April 13, 2021

Back to the Wayback Machine

A little over a year ago, I pointed out that as far as I could tell the Internet Archive’s Wayback Machine appeared to be somewhat moribund. At the time, I couldn’t find any major web site that had been updated  more than a year-and-a-half prior.

Well, as my friend Tracy Seneca pointed out a while back, the Wayback Machine appears to have received an update to both data and interface. She called it a “spiffy” new interface, and I’d have to agree. It seems intuitive, informative, and useful. For example, take a look at the result for http://whitehouse.gov/ .  Although there is clearly a lag in data of about six months, that is typical and shouldn’t be much of a problem for what is supposed to be an historical record rather than up-to-the minute.
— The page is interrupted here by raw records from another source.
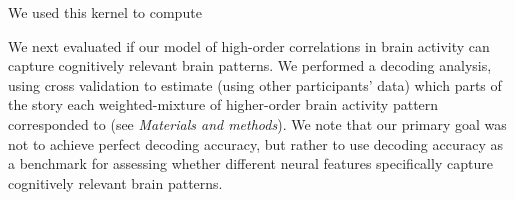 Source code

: We used this kernel to compute 






We next evaluated if our model of high-order correlations in brain activity can capture cognitively relevant brain patterns. We performed a decoding analysis, using cross validation to estimate (using other participants’ data) which parts of the story each weighted-mixture of higher-order brain activity pattern corresponded to (see \textit{Materials and methods}). We note that our primary goal was not to achieve perfect decoding accuracy, but rather to use decoding accuracy as a benchmark for assessing whether different neural features specifically capture cognitively relevant brain patterns.

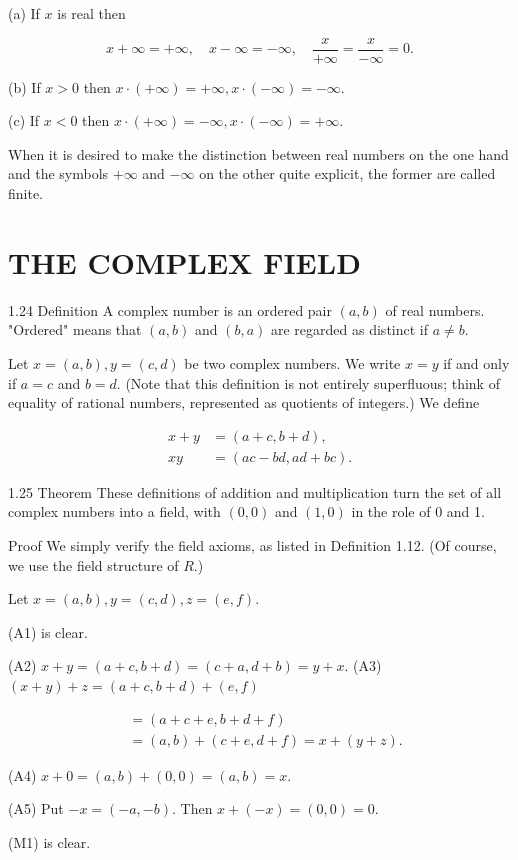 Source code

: \documentclass[10pt]{article}
\begin{document}
(a) If $x$ is real then

$$
x+\infty=+\infty, \quad x-\infty=-\infty, \quad \frac{x}{+\infty}=\frac{x}{-\infty}=0 .
$$

(b) If $x>0$ then $x \cdot(+\infty)=+\infty, x \cdot(-\infty)=-\infty$.

(c) If $x<0$ then $x \cdot(+\infty)=-\infty, x \cdot(-\infty)=+\infty$.

When it is desired to make the distinction between real numbers on the one hand and the symbols $+\infty$ and $-\infty$ on the other quite explicit, the former are called finite.

\section{THE COMPLEX FIELD}
1.24 Definition A complex number is an ordered pair $(a, b)$ of real numbers. "Ordered" means that $(a, b)$ and $(b, a)$ are regarded as distinct if $a \neq b$.

Let $x=(a, b), y=(c, d)$ be two complex numbers. We write $x=y$ if and only if $a=c$ and $b=d$. (Note that this definition is not entirely superfluous; think of equality of rational numbers, represented as quotients of integers.) We define

$$
\begin{aligned}
x+y & =(a+c, b+d), \\
x y & =(a c-b d, a d+b c) .
\end{aligned}
$$

1.25 Theorem These definitions of addition and multiplication turn the set of all complex numbers into a field, with $(0,0)$ and $(1,0)$ in the role of 0 and 1.

Proof We simply verify the field axioms, as listed in Definition 1.12. (Of course, we use the field structure of $R$.)

Let $x=(a, b), y=(c, d), z=(e, f)$.

(A1) is clear.

(A2) $x+y=(a+c, b+d)=(c+a, d+b)=y+x$. (A3) $(x+y)+z=(a+c, b+d)+(e, f)$

$$
\begin{aligned}
& =(a+c+e, b+d+f) \\
& =(a, b)+(c+e, d+f)=x+(y+z) .
\end{aligned}
$$

(A4) $x+0=(a, b)+(0,0)=(a, b)=x$.

(A5) Put $-x=(-a,-b)$. Then $x+(-x)=(0,0)=0$.

(M1) is clear.
\end{document}
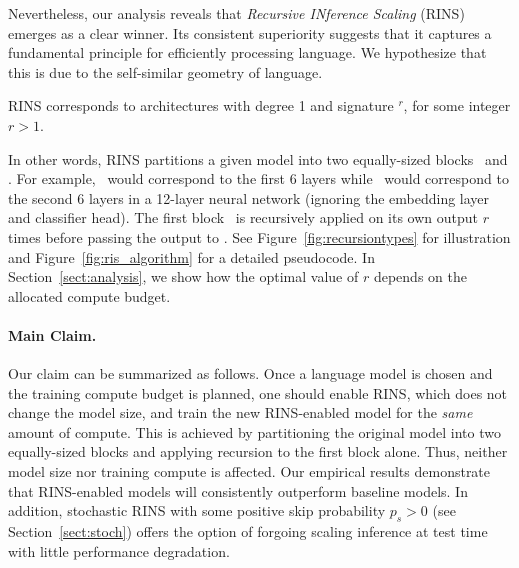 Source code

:Nevertheless, our analysis reveals that \emph{Recursive INference Scaling} (RINS) emerges as a clear winner. Its consistent superiority  suggests that it captures a fundamental principle for efficiently processing language. We hypothesize that this is due to the self-similar geometry of language. 

\begin{definition}
RINS corresponds to architectures with degree 1 and signature \A$^r$\B, for some integer $r>1$.
\end{definition}

In other words, RINS partitions a given model into two equally-sized blocks \A\ and \B. For example, \A\ would correspond to the first 6 layers while \B\ would correspond to the second 6 layers in a 12-layer neural network (ignoring the embedding layer and classifier head). The first block \A\ is recursively applied on its own output $r$ times before passing the output to \B. See Figure~\ref{fig:recursiontypes} for  illustration and Figure~\ref{fig:ris_algorithm} for a detailed pseudocode. In Section~\ref{sect:analysis}, we show how the optimal value of $r$ depends on the allocated  compute budget.

\paragraph{Main Claim.}Our claim can be summarized as follows. Once a language model is chosen and the training compute budget is planned, one should enable RINS, which does not change the model size, and train the new RINS-enabled model for the \emph{same} amount of compute. This is achieved by partitioning the original model into two equally-sized blocks and applying recursion to the first block alone. Thus, neither model size nor training compute is affected. Our empirical results demonstrate that RINS-enabled models will consistently outperform baseline models. In addition,  stochastic RINS with some positive skip probability $p_s>0$ (see Section~\ref{sect:stoch}) offers the option of forgoing scaling inference at test time with little performance degradation. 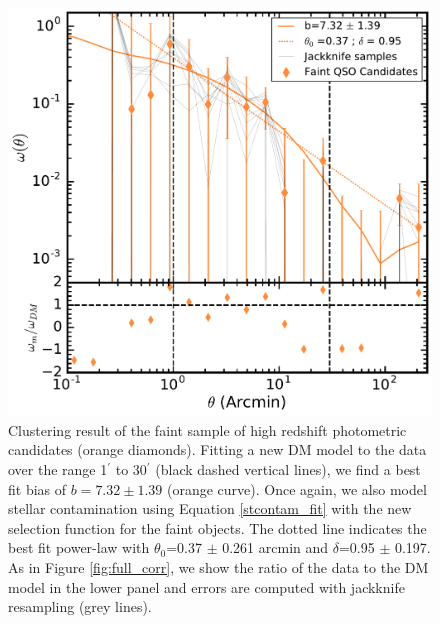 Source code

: \documentclass[apj, numberedappendix]{emulateapj}
\begin{document}
\begin{figure}[h!]
\centering
\includegraphics[scale = 0.35]{./New_Plots/SpIES_corrfunc_faint.pdf}
\caption{\footnotesize{Clustering result of the faint sample of high redshift photometric candidates (orange diamonds). Fitting a new DM model to the data over the range 1$^{\prime}$ to 30$^{\prime}$ (black dashed vertical lines), we find a best fit bias of $b = 7.32 \pm 1.39$ (orange curve). Once again, we also model stellar contamination using Equation \ref{stcontam_fit} with the new selection function for the faint objects. The dotted line indicates the best fit power-law with $\theta_0$=0.37 $\pm$ 0.261 arcmin and $\delta$=0.95 $\pm$ 0.197. As in Figure \ref{fig:full_corr}, we show the ratio of the data to the DM model in the lower panel and errors are computed with jackknife resampling (grey lines).}}
\label{fig:faint_corr}
\end{figure}

\end{document}
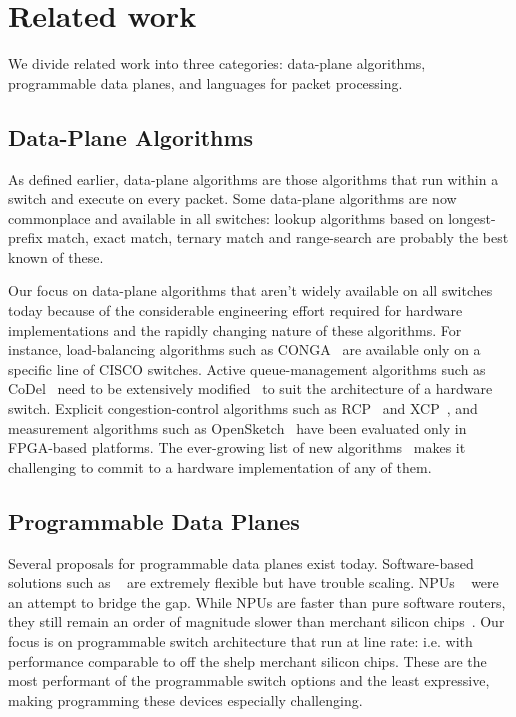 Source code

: \section{Related work}
\label{s:related}



We divide related work into three categories: data-plane algorithms, programmable
data planes, and languages for packet processing.

\subsection{Data-Plane Algorithms} 
As defined earlier, data-plane algorithms are those algorithms that run within
a switch and execute on every packet. Some data-plane algorithms are now
commonplace and available in all switches: lookup algorithms based on
longest-prefix match, exact match, ternary match and range-search are probably
the best known of these.

  Our focus on data-plane algorithms that aren't widely available on all
switches today because of the considerable engineering effort required for
hardware implementations and the rapidly changing nature of these algorithms.
For instance, load-balancing algorithms such as CONGA~\cite{conga} are
available only on a specific line of CISCO switches.  Active queue-management
algorithms such as CoDel~\cite{codel} need to be extensively
modified~\cite{pie} to suit the architecture of a hardware switch.  Explicit
congestion-control algorithms such as RCP~\cite{rcp} and XCP~\cite{xcp}, and
measurement algorithms such as OpenSketch~\cite{opensketch} have been evaluated
only in FPGA-based platforms.  The ever-growing list of new
algorithms~\cite{pdq, d3, detail} makes it challenging to commit to a hardware
implementation of any of them.

\subsection{Programmable Data Planes}
Several proposals for programmable data planes exist today. Software-based
solutions such as ~\cite{click, fastpass, flexplane} are extremely flexible but
have trouble scaling. NPUs ~\cite{intel} were an attempt to bridge the gap.
While NPUs are faster than pure software routers, they still remain an order of
magnitude slower than merchant silicon chips~\cite{rmt}. Our focus is on
programmable switch architecture that run at line rate: i.e. with performance
comparable to off the shelp merchant silicon chips. These are the most
performant of the programmable switch options and the least expressive, making
programming these devices especially challenging.

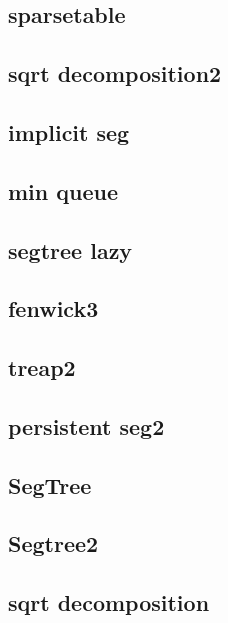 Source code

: \subsection{sparsetable}
\raggedbottom
\hrulefill
\subsection{sqrt decomposition2}
\raggedbottom
\hrulefill
\subsection{implicit seg}
\raggedbottom
\hrulefill
\subsection{min queue}
\raggedbottom
\hrulefill
\subsection{segtree lazy}
\raggedbottom
\hrulefill
\subsection{fenwick3}
\raggedbottom
\hrulefill
\subsection{treap2}
\raggedbottom
\hrulefill
\subsection{persistent seg2}
\raggedbottom
\hrulefill
\subsection{SegTree}
\raggedbottom
\hrulefill
\subsection{Segtree2}
\raggedbottom
\hrulefill
\subsection{sqrt decomposition}
\raggedbottom
\hrulefill
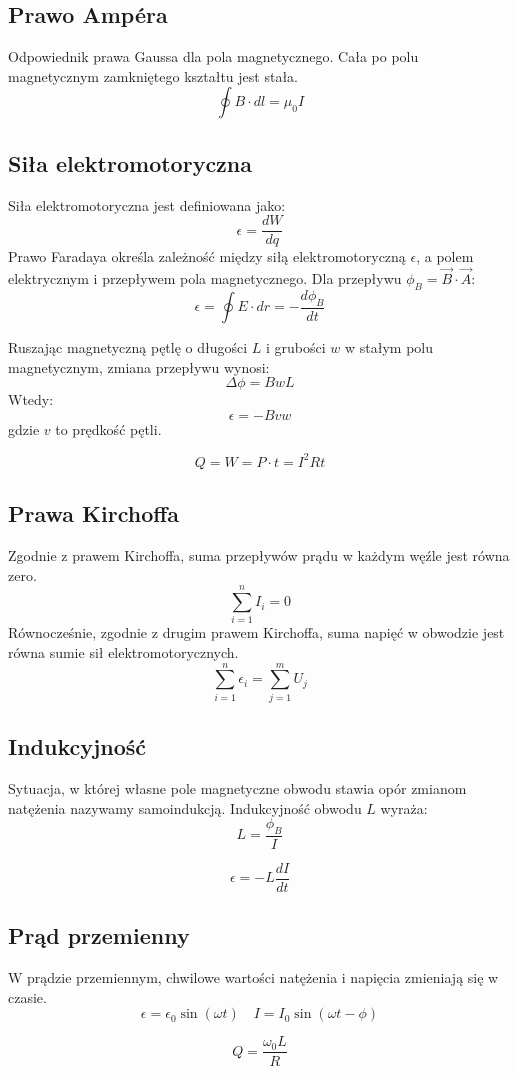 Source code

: \documentclass{../notatki}
\begin{document}
\subsection{Prawo Ampéra}

Odpowiednik prawa Gaussa dla pola magnetycznego. Cała po polu magnetycznym
zamkniętego kształtu jest stała.
$$
\oint B \cdot dl = \mu_0 I
$$

\subsection{Siła elektromotoryczna}

Siła elektromotoryczna jest definiowana jako:
$$
\epsilon = \frac{dW}{dq}
$$
Prawo Faradaya określa zależność między siłą elektromotoryczną
$\epsilon$, a polem elektrycznym i przepływem pola magnetycznego. Dla
przepływu $\phi_B = \vec{B} \cdot \vec{A}$:
$$\epsilon = \oint E \cdot dr = -
\frac{d \phi_B}{dt}$$

Ruszając magnetyczną pętlę o długości $L$ i grubości $w$ w stałym
polu magnetycznym, zmiana przepływu wynosi:
$$
\Delta \phi = BwL
$$
Wtedy:
$$
\epsilon = - Bvw
$$
gdzie $v$ to prędkość pętli.

$$
Q = W = P \cdot t = I^2 Rt
$$

\subsection{Prawa Kirchoffa}

Zgodnie z prawem Kirchoffa, suma przepływów prądu w każdym węźle jest
równa zero.
$$
\sum_{i=1}^{n} I_i = 0
$$
Równocześnie, zgodnie z drugim prawem Kirchoffa, suma napięć w obwodzie
jest równa sumie sił elektromotorycznych.
$$
\sum_{i=1}^{n} \epsilon_i = \sum_{j=1}^{m} U_j
$$

\subsection{Indukcyjność}

Sytuacja, w której własne pole magnetyczne obwodu stawia opór zmianom
natężenia nazywamy samoindukcją. Indukcyjność obwodu $L$ wyraża:
$$
L = \frac{\phi_B}{I}
$$

$$
\epsilon = - L \frac{dI}{dt}
$$

\subsection{Prąd przemienny}

W prądzie przemiennym, chwilowe wartości natężenia i napięcia
zmieniają się w czasie.
$$
\epsilon = \epsilon_0 \sin(\omega t) \quad I = I_0 \sin(\omega t - \phi)
$$

$$
Q = \frac{\omega_0 L}{R}
$$
\end{document}
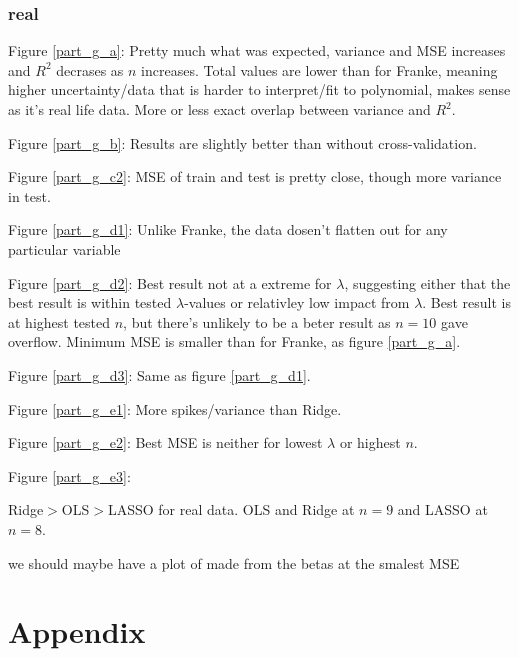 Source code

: \documentclass[a4paper,10pt,english]{article}
\begin{document}
\subsubsection{real}

Figure \ref{part_g_a}: Pretty much what was expected, variance and MSE increases and $R^2$ decrases as $n$ increases. Total values are lower than for Franke, meaning higher uncertainty/data that is harder to interpret/fit to polynomial, makes sense as it's real life data. More or less exact overlap between variance and $R^2$.

Figure \ref{part_g_b}: Results are slightly better than without cross-validation.

Figure \ref{part_g_c2}: MSE of train and test is pretty close, though more variance in test.

Figure \ref{part_g_d1}: Unlike Franke, the data dosen't flatten out for any particular variable

Figure \ref{part_g_d2}: Best result not at a extreme for $\lambda$, suggesting either that the best result is within tested $\lambda$-values or relativley low impact from $\lambda$. Best result is at highest tested $n$, but there's unlikely to be a beter result as $n=10$ gave overflow. Minimum MSE is smaller than for Franke, as figure \ref{part_g_a}. 

Figure \ref{part_g_d3}: Same as figure \ref{part_g_d1}.

Figure \ref{part_g_e1}: More spikes/variance than Ridge. 

Figure \ref{part_g_e2}: Best MSE is neither for lowest $\lambda$ or highest $n$.

Figure \ref{part_g_e3}: 


Ridge$>$OLS$>$LASSO for real data. OLS and Ridge at $n=9$ and LASSO at $n=8$.


we should maybe have a plot of made from the betas at the smalest MSE

\newpage

\section{Appendix}
\label{sec:appendix}

{}

\end{document}
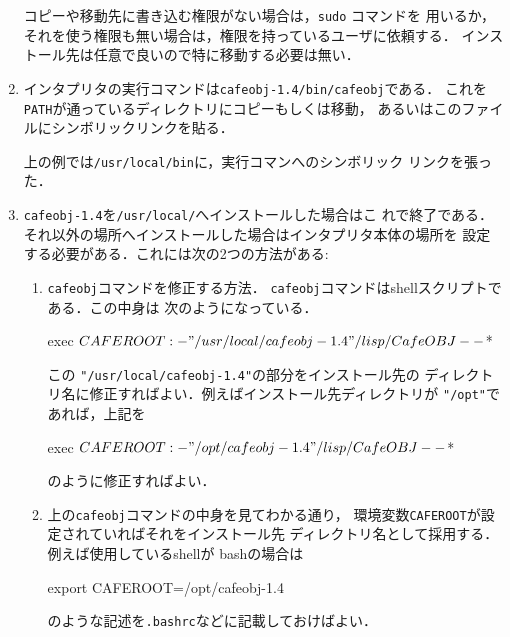 \begin{enumerate}
  コピーや移動先に書き込む権限がない場合は，\texttt{sudo} コマンドを
  用いるか，それを使う権限も無い場合は，権限を持っているユーザに依頼する．
  インストール先は任意で良いので特に移動する必要は無い．

\item インタプリタの実行コマンドは\texttt{cafeobj-1.4/bin/cafeobj}である．
  これを\texttt{PATH}が通っているディレクトリにコピーもしくは移動，
  あるいはこのファイルにシンボリックリンクを貼る．
  \begin{vvtm}
    \begin{examplev}
  \end{examplev}
  \end{vvtm}
  上の例では\texttt{/usr/local/bin}に，実行コマンへのシンボリック
  リンクを張った．
\item  \texttt{cafeobj-1.4}を\texttt{/usr/local/}へインストールした場合はこ
  れで終了である．
  それ以外の場所へインストールした場合はインタプリタ本体の場所を
  設定する必要がある．これには次の2つの方法がある:
  \begin{enumerate}
  \item \texttt{cafeobj}コマンドを修正する方法．
    \texttt{cafeobj}コマンドはshellスクリプトである．この中身は
    次のようになっている．
    \begin{vvtm}
      \begin{simplev}
        exec ${CAFEROOT:-"/usr/local/cafeobj-1.4"}/lisp/CafeOBJ -- $*
      \end{simplev}
    \end{vvtm}
    この \texttt{"/usr/local/cafeobj-1.4"}の部分をインストール先の
    ディレクトリ名に修正すればよい．例えばインストール先ディレクトリが
    \texttt{"/opt"}であれば，上記を
    \begin{vvtm}
      \begin{simplev}
        exec ${CAFEROOT:-"/opt/cafeobj-1.4"}/lisp/CafeOBJ -- $*
      \end{simplev}
    \end{vvtm}
    のように修正すればよい．
  \item 上の\texttt{cafeobj}コマンドの中身を見てわかる通り，
    環境変数\texttt{CAFEROOT}が設定されていればそれをインストール先
    ディレクトリ名として採用する．例えば使用しているshellが
    bashの場合は
    \begin{vvtm}
      \begin{simplev}
        export CAFEROOT=/opt/cafeobj-1.4
      \end{simplev}
    \end{vvtm}
    のような記述を\texttt{.bashrc}などに記載しておけばよい．
  \end{enumerate}
  
\end{enumerate}

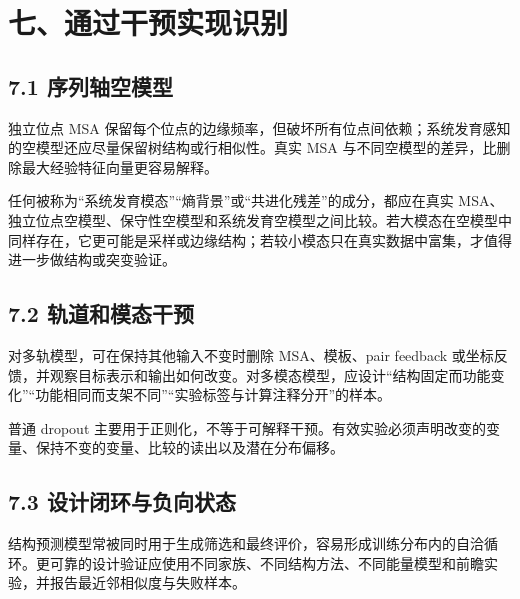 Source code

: \documentclass[10pt]{article}
\begin{document}
\section*{七、通过干预实现识别}


\subsection*{7.1 序列轴空模型}


独立位点 MSA 保留每个位点的边缘频率，但破坏所有位点间依赖；系统发育感知的空模型还应尽量保留树结构或行相似性。真实 MSA 与不同空模型的差异，比删除最大经验特征向量更容易解释。\par

任何被称为“系统发育模态”“熵背景”或“共进化残差”的成分，都应在真实 MSA、独立位点空模型、保守性空模型和系统发育空模型之间比较。若大模态在空模型中同样存在，它更可能是采样或边缘结构；若较小模态只在真实数据中富集，才值得进一步做结构或突变验证。\par

\subsection*{7.2 轨道和模态干预}


对多轨模型，可在保持其他输入不变时删除 MSA、模板、pair feedback 或坐标反馈，并观察目标表示和输出如何改变。对多模态模型，应设计“结构固定而功能变化”“功能相同而支架不同”“实验标签与计算注释分开”的样本。\par

普通 dropout 主要用于正则化，不等于可解释干预。有效实验必须声明改变的变量、保持不变的变量、比较的读出以及潜在分布偏移。\par

\subsection*{7.3 设计闭环与负向状态}


结构预测模型常被同时用于生成筛选和最终评价，容易形成训练分布内的自洽循环。更可靠的设计验证应使用不同家族、不同结构方法、不同能量模型和前瞻实验，并报告最近邻相似度与失败样本。\par
\end{document}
That’s the good news. The bad news is that web sites in the backwaters of the Interwebs may not be crawled as much or perhaps even at all. Take my own web site as an example. It hasn’t been crawled since June 2009, which by my reckoning is close to 2 years ago. Not that I blame them, mind you, as who is all that interested in the minutiae of my life? But that means that any claims to be “archiving the web” should be taken with a grain of salt. Maybe say “archiving the parts of the web that matter” or “ignoring what doesn’t matter so much”. You get the drift.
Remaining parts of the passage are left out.